About this task: Search the lines of the records for the word "with", and copy every line that has it.

(Saved data entries)

____________

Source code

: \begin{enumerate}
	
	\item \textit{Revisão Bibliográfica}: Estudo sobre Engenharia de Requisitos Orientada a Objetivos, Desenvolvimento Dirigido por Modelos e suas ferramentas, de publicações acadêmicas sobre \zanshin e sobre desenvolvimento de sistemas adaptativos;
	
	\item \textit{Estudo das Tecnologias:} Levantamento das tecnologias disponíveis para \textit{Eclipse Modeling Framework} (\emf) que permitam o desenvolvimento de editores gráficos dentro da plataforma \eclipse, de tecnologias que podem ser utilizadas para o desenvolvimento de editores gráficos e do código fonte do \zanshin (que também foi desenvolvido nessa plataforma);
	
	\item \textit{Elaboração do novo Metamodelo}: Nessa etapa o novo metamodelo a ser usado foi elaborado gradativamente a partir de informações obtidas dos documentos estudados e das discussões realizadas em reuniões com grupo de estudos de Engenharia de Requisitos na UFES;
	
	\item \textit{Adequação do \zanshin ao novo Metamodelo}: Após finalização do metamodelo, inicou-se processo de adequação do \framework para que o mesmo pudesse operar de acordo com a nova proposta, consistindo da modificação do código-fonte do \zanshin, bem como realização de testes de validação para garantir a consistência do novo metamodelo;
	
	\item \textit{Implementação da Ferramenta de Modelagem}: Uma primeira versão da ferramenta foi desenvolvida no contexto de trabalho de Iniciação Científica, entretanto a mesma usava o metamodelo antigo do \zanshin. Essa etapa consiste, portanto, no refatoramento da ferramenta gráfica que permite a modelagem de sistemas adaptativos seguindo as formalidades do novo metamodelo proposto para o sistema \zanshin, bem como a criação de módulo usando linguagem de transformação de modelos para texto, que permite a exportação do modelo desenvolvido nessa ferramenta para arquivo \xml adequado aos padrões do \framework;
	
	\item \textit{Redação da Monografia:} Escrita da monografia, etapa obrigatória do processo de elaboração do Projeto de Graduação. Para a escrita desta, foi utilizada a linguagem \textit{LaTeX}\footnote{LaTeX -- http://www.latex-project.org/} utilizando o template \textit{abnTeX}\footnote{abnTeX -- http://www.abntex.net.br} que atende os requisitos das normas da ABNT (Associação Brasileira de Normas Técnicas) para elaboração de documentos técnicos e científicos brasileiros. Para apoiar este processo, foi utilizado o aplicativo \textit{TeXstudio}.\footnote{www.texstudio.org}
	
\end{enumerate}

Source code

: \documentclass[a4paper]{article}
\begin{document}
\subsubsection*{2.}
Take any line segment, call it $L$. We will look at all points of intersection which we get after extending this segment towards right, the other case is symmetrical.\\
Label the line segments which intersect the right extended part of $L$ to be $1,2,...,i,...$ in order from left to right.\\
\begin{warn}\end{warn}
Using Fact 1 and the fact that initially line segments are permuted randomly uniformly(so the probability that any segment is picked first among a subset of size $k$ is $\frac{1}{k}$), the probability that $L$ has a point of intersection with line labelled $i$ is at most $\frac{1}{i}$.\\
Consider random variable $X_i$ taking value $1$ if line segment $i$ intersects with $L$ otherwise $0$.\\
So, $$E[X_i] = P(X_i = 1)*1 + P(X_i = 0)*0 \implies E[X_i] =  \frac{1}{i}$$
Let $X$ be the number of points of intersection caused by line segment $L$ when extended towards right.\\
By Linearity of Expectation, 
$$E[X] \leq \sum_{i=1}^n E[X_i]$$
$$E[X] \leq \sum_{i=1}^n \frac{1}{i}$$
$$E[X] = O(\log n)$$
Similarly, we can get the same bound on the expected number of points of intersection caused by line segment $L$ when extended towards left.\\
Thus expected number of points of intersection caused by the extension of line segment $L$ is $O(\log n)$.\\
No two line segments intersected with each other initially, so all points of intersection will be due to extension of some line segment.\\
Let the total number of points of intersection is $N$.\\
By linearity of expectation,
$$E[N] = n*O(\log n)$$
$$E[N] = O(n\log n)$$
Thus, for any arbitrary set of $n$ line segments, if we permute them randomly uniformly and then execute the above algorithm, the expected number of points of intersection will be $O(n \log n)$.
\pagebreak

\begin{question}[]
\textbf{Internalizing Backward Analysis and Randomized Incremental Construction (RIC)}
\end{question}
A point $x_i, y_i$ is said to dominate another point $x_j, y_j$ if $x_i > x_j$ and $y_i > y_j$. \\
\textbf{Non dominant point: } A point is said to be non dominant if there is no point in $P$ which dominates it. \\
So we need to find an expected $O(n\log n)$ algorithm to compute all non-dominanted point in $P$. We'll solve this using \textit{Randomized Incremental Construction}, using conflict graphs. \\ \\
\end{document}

____________

Output below:
Using Fact 1 and the fact that initially line segments are permuted randomly uniformly(so the probability that any segment is picked first among a subset of size $k$ is $\frac{1}{k}$), the probability that $L$ has a point of intersection with line labelled $i$ is at most $\frac{1}{i}$.\\
Consider random variable $X_i$ taking value $1$ if line segment $i$ intersects with $L$ otherwise $0$.\\
No two line segments intersected with each other initially, so all points of intersection will be due to extension of some line segment.\\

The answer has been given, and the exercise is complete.